What to do: Lines from the entries below that hold "Aires" form the answer; copy all of them.

Stored items:

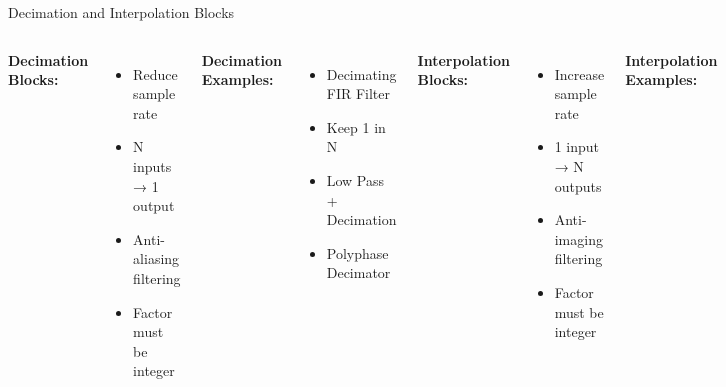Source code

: \documentclass[aspectratio=169,11pt]{beamer}
\begin{document}
\begin{frame}{Decimation and Interpolation Blocks}
\begin{columns}
\textbf{Decimation Blocks:}
\begin{itemize}
    \item Reduce sample rate
    \item N inputs → 1 output
    \item Anti-aliasing filtering
    \item Factor must be integer
\end{itemize}

\textbf{Decimation Examples:}
\begin{itemize}
    \item Decimating FIR Filter
    \item Keep 1 in N
    \item Low Pass + Decimation
    \item Polyphase Decimator
\end{itemize}

\textbf{Interpolation Blocks:}
\begin{itemize}
    \item Increase sample rate
    \item 1 input → N outputs
    \item Anti-imaging filtering
    \item Factor must be integer
\end{itemize}

\textbf{Interpolation Examples:}
\begin{itemize}
    \item Interpolating FIR Filter
    \item Repeat
    \item Low Pass + Interpolation
    \item Polyphase Interpolator
\end{itemize}
\end{columns}
\end{frame}
\end{document}
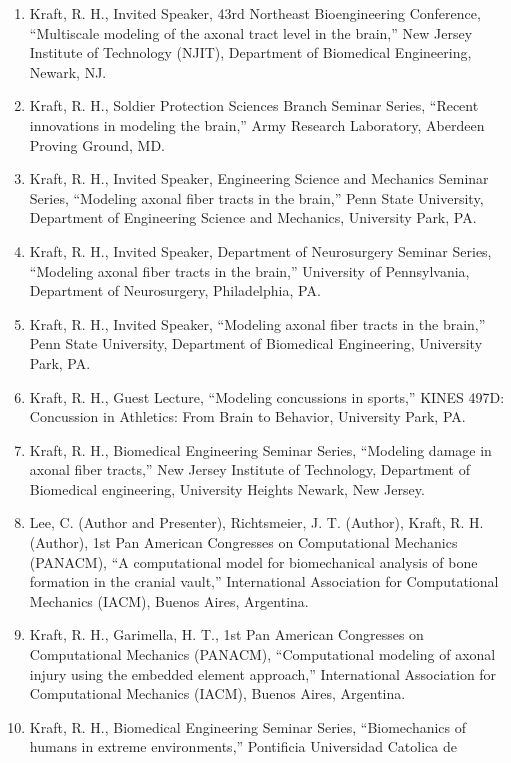 \documentclass[11pt]{article}
\begin{document}
\begin{enumerate}
\item
  Kraft, R. 
H., Invited Speaker, 43rd Northeast Bioengineering
  Conference, ``Multiscale modeling of the axonal tract level in the
  brain,'' New Jersey Institute of Technology (NJIT), Department of
  Biomedical Engineering, Newark, NJ.
\item
  Kraft, R. 
H., Soldier Protection Sciences Branch Seminar Series,
  ``Recent innovations in modeling the brain,'' Army Research Laboratory,
  Aberdeen Proving Ground, MD.
\item
  Kraft, R. 
H., Invited Speaker, Engineering Science and Mechanics
  Seminar Series, ``Modeling axonal fiber tracts in the brain,'' Penn
  State University, Department of Engineering Science and Mechanics,
  University Park, PA.
\item
  Kraft, R. 
H., Invited Speaker, Department of Neurosurgery Seminar
  Series, ``Modeling axonal fiber tracts in the brain,'' University of
  Pennsylvania, Department of Neurosurgery, Philadelphia, PA.
\item
  Kraft, R. 
H., Invited Speaker, ``Modeling axonal fiber tracts in the
  brain,'' Penn State University, Department of Biomedical Engineering,
  University Park, PA.
\item
  Kraft, R. 
H., Guest Lecture, ``Modeling concussions in sports,'' KINES
  497D: Concussion in Athletics: From Brain to Behavior, University
  Park, PA.
\item
  Kraft, R. 
H., Biomedical Engineering Seminar Series, ``Modeling damage
  in axonal fiber tracts,'' New Jersey Institute of Technology,
  Department of Biomedical engineering, University Heights Newark, New
  Jersey.
\item
  Lee, C. 
(Author and Presenter), Richtsmeier, J. 
T. 
(Author), Kraft, R.
  H. 
(Author), 1st Pan American Congresses on Computational Mechanics
  (PANACM), ``A computational model for biomechanical analysis of bone
  formation in the cranial vault,'' International Association for
  Computational Mechanics (IACM), Buenos Aires, Argentina.
\item
  Kraft, R. 
H., Garimella, H. 
T., 1st Pan American Congresses on
  Computational Mechanics (PANACM), ``Computational modeling of axonal
  injury using the embedded element approach,'' International Association
  for Computational Mechanics (IACM), Buenos Aires, Argentina.
\item
  Kraft, R. 
H., Biomedical Engineering Seminar Series, ``Biomechanics of
  humans in extreme environments,'' Pontificia Universidad Catolica de

\end{enumerate}
\end{document}
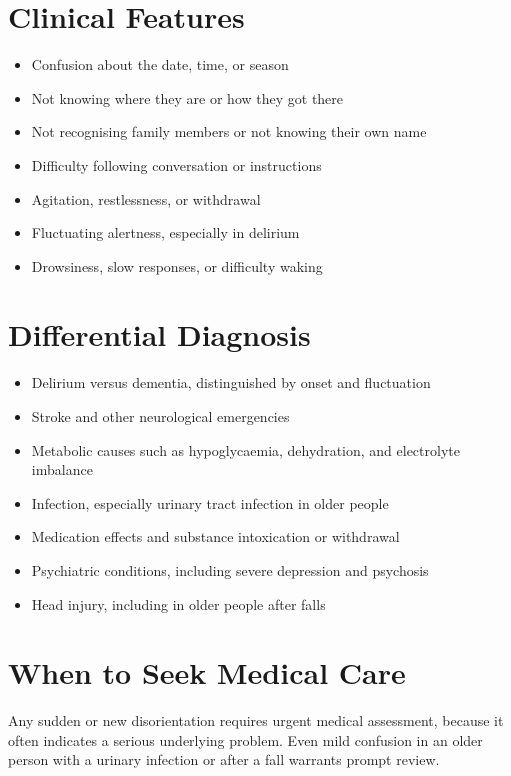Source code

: \section*{Clinical Features}
\begin{itemize}
    \item Confusion about the date, time, or season
    \item Not knowing where they are or how they got there
    \item Not recognising family members or not knowing their own name
    \item Difficulty following conversation or instructions
    \item Agitation, restlessness, or withdrawal
    \item Fluctuating alertness, especially in delirium
    \item Drowsiness, slow responses, or difficulty waking
\end{itemize}

\section*{Differential Diagnosis}
\begin{itemize}
    \item Delirium versus dementia, distinguished by onset and fluctuation
    \item Stroke and other neurological emergencies
    \item Metabolic causes such as hypoglycaemia, dehydration, and electrolyte imbalance
    \item Infection, especially urinary tract infection in older people
    \item Medication effects and substance intoxication or withdrawal
    \item Psychiatric conditions, including severe depression and psychosis
    \item Head injury, including in older people after falls
\end{itemize}

\section*{When to Seek Medical Care}
Any sudden or new disorientation requires urgent medical assessment, because it often indicates a serious underlying problem. Even mild confusion in an older person with a urinary infection or after a fall warrants prompt review.

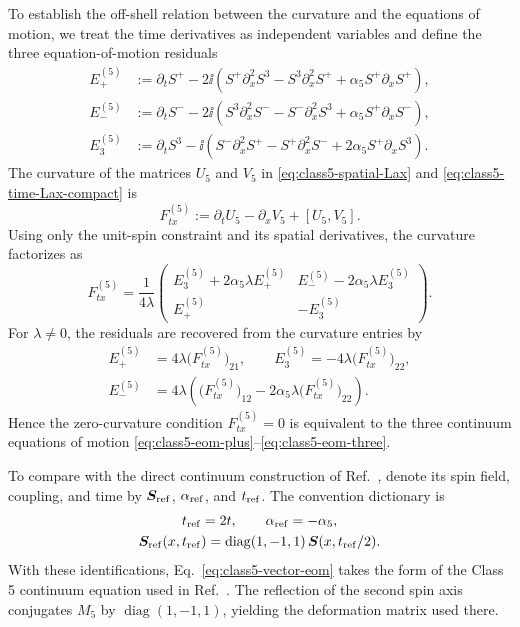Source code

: To establish the off-shell relation between the curvature and the equations
of motion, we treat the time derivatives as independent variables and define
the three equation-of-motion residuals
\begin{align}
E^{(5)}_+
&:=
\partial_t S^+
-2\ii\left(
S^+\partial_x^2S^3
-S^3\partial_x^2S^+
+\alpha_5 S^+\partial_xS^+
\right),
\label{eq:class5-residual-plus}\\
E^{(5)}_-
&:=
\partial_t S^-
-2\ii\left(
S^3\partial_x^2S^-
-S^-\partial_x^2S^3
+\alpha_5 S^+\partial_xS^-
\right),
\label{eq:class5-residual-minus}\\
E^{(5)}_3
&:=
\partial_t S^3
-\ii\left(
S^-\partial_x^2S^+
-S^+\partial_x^2S^-
+2\alpha_5 S^+\partial_xS^3
\right).
\label{eq:class5-residual-three}
\end{align}
The curvature of the matrices $U_5$ and $V_5$ in
\eqref{eq:class5-spatial-Lax} and \eqref{eq:class5-time-Lax-compact} is
\begin{equation}
F^{(5)}_{tx}
:=
\partial_tU_5-\partial_xV_5+[U_5,V_5].
\label{eq:class5-curvature-definition}
\end{equation}
Using only the unit-spin constraint and its spatial derivatives, the curvature
factorizes as
\begin{equation}
F^{(5)}_{tx}
=
\frac{1}{4\lambda}
\begin{pmatrix}
E^{(5)}_3+2\alpha_5\lambda E^{(5)}_+
&
E^{(5)}_- -2\alpha_5\lambda E^{(5)}_3\\
E^{(5)}_+
&
-E^{(5)}_3
\end{pmatrix}.
\label{eq:class5-offshell-factorization}
\end{equation}
For $\lambda\neq0$, the residuals are recovered from the curvature entries by
\begin{align}
E^{(5)}_+&=4\lambda\bigl(F^{(5)}_{tx}\bigr)_{21},
\qquad
E^{(5)}_3=-4\lambda\bigl(F^{(5)}_{tx}\bigr)_{22},
\nonumber\\
E^{(5)}_-&=4\lambda\left(
\bigl(F^{(5)}_{tx}\bigr)_{12}
-2\alpha_5\lambda\bigl(F^{(5)}_{tx}\bigr)_{22}
\right).
\label{eq:class5-residuals-from-curvature}
\end{align}
Hence the zero-curvature condition $F^{(5)}_{tx}=0$ is equivalent to the
three continuum equations of motion
\eqref{eq:class5-eom-plus}--\eqref{eq:class5-eom-three}.

To compare with the direct continuum construction of
Ref.~\cite{deLeeuwFontanellaNietoGarcia2026}, denote its spin field, coupling,
and time by $\boldsymbol S_{\rm ref}$, $\alpha_{\rm ref}$, and
$t_{\rm ref}$.  The convention dictionary is
\begin{equation}
\begin{gathered}
t_{\rm ref}=2t,
\qquad \alpha_{\rm ref}=-\alpha_5,\\
\boldsymbol S_{\rm ref}(x,t_{\rm ref})
=\operatorname{diag}(1,-1,1)\,
\boldsymbol S(x,t_{\rm ref}/2).
\end{gathered}
\label{eq:class5-reference-convention-change}
\end{equation}
With these identifications, Eq.~\eqref{eq:class5-vector-eom} takes the form of
the Class 5 continuum equation used in
Ref.~\cite{deLeeuwFontanellaNietoGarcia2026}.  The reflection of the second
spin axis conjugates $M_5$ by $\operatorname{diag}(1,-1,1)$, yielding the
deformation matrix used there.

Finished exercise:
  Computational Mechanics (IACM), Buenos Aires, Argentina.
  for Computational Mechanics (IACM), Buenos Aires, Argentina.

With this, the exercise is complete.